Edito postumo nel 1651, il Boemondo fu da subito riconosciuto come l’opera più importante della tradizione eroica postassiana, al pari del Conquisto di Granata di Graziani, stampato l’anno precedente (un testo con cui molto condivide oltre la fama). Ed è davvero un poema degno di stare nel novero dei migliori esemplari di narrativa seicenteschi, perché mostra un’imitazione problematizzante del modello tassiano, i cui nodi politici ed encomiastici vengono riletti in chiave seicentesca, e il cui stile viene sottoposto a un incrocio non banale con la corrente marinista, un filone particolarmente caro all’autore come testimonia la sua esperienza lirica.
Nei suoi venti canti, misura ovviamente ponderata sulle orme dell’archetipo tassiano, si narra la difesa di Antiochia dall’assedio di Corbano, Ataberg di Mossul, deciso a vendicare la caduta della città e la morte del re Cassano, padre di Erminia. La vittoria dei crociati, fondamentale per il seguito dell’impresa, arriva solo al termine di una lunga serie di sciagure e digressioni degli aeroi principali, risolte in una feroce battaglia campale che libera la città dall’assedio e apre le porte al compimento della santa impresa.

Bibliografia

  • D. Foltran, Per un ciclo tassiano.
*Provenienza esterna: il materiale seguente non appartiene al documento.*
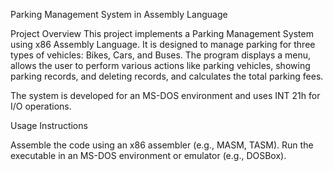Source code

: Parking Management System in Assembly Language

Project Overview
This project implements a Parking Management System using x86 Assembly Language. It is designed to manage parking for three types of vehicles: Bikes, Cars, and Buses. 
The program displays a menu, allows the user to perform various actions like parking vehicles, showing parking records, and deleting records, and calculates the 
total parking fees.

The system is developed for an MS-DOS environment and uses INT 21h for I/O operations.

Usage Instructions

Assemble the code using an x86 assembler (e.g., MASM, TASM).
Run the executable in an MS-DOS environment or emulator (e.g., DOSBox).
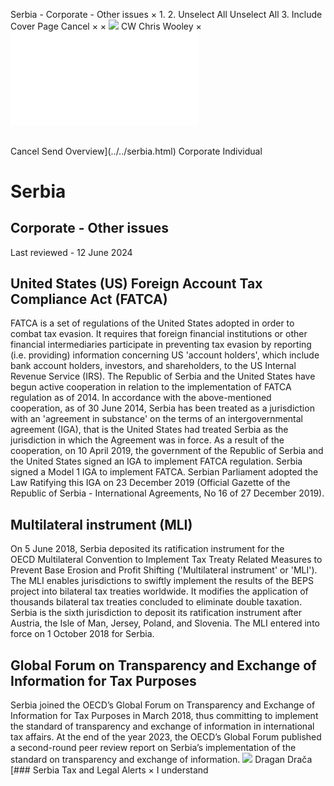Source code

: Serbia - Corporate - Other issues
×
1.
2.
Unselect All
Unselect All
3.
Include Cover Page
Cancel
×
×
![](../../-/media/world-wide-tax-summaries/attachments/global---chris-wooley.ashx%3Frev=ac5e5f3223b34096b1afc2a6009c7320&revision=ac5e5f32-23b3-4096-b1af-c2a6009c7320&hash=859B7ADC84DC2CBEC9760E9E6EE7DE6D0A8BFCDF)
CW
Chris Wooley
×
![](other-issues.html)
######
Cancel
Send
Overview](../../serbia.html)
Corporate
Individual
# Serbia
## Corporate - Other issues
Last reviewed - 12 June 2024
## United States (US) Foreign Account Tax Compliance Act (FATCA)
FATCA is a set of regulations of the United States adopted in order to combat tax evasion. It requires that foreign financial institutions or other financial intermediaries participate in preventing tax evasion by reporting (i.e. providing) information concerning US 'account holders', which include bank account holders, investors, and shareholders, to the US Internal Revenue Service (IRS).
The Republic of Serbia and the United States have begun active cooperation in relation to the implementation of FATCA regulation as of 2014. In accordance with the above-mentioned cooperation, as of 30 June 2014, Serbia has been treated as a jurisdiction with an 'agreement in substance' on the terms of an intergovernmental agreement (IGA), that is the United States had treated Serbia as the jurisdiction in which the Agreement was in force.
As a result of the cooperation, on 10 April 2019, the government of the Republic of Serbia and the United States signed an IGA to implement FATCA regulation. Serbia signed a Model 1 IGA to implement FATCA.
Serbian Parliament adopted the Law Ratifying this IGA on 23 December 2019 (Official Gazette of the Republic of Serbia - International Agreements, No 16 оf 27 December 2019).
## Multilateral instrument (MLI)
On 5 June 2018, Serbia deposited its ratification instrument for the OECD Multilateral Convention to Implement Tax Treaty Related Measures to Prevent Base Erosion and Profit Shifting ('Multilateral instrument' or 'MLI').
The MLI enables jurisdictions to swiftly implement the results of the BEPS project into bilateral tax treaties worldwide. It modifies the application of thousands bilateral tax treaties concluded to eliminate double taxation.
Serbia is the sixth jurisdiction to deposit its ratification instrument after Austria, the Isle of Man, Jersey, Poland, and Slovenia. The MLI entered into force on 1 October 2018 for Serbia.
## Global Forum on Transparency and Exchange of Information for Tax Purposes
Serbia joined the OECD’s Global Forum on Transparency and Exchange of Information for Tax Purposes in March 2018, thus committing to implement the standard of transparency and exchange of information in international tax affairs.
At the end of the year 2023, the OECD’s Global Forum published a second-round peer review report on Serbia’s implementation of the standard on transparency and exchange of information.
![](../../-/media/world-wide-tax-summaries/20220420105100946.ashx%3Frev=cd19ac2a98b5485bb717dc822760b6b7&revision=cd19ac2a-98b5-485b-b717-dc822760b6b7&hash=55D6B4E058A8A6D0771E4AB5D17DC7B7B2EFEFDB)
Dragan Drača
[### Serbia Tax and Legal Alerts
×
I understand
Imitazione, invenzione e ‘correzione’ in quattro proposte epiche fra Cinque e Seicento, Alessandria, Edizioni dell’Orso, 2005, pp. 187-221.
  • T. Artico, Un imperfetto capitano nell’epica barocca: il Boemondo di G. L. Sempronio come antitesi di Goffredo, in «Acta Iassyensia Comparationis», 15 (2015), pp. 31-40.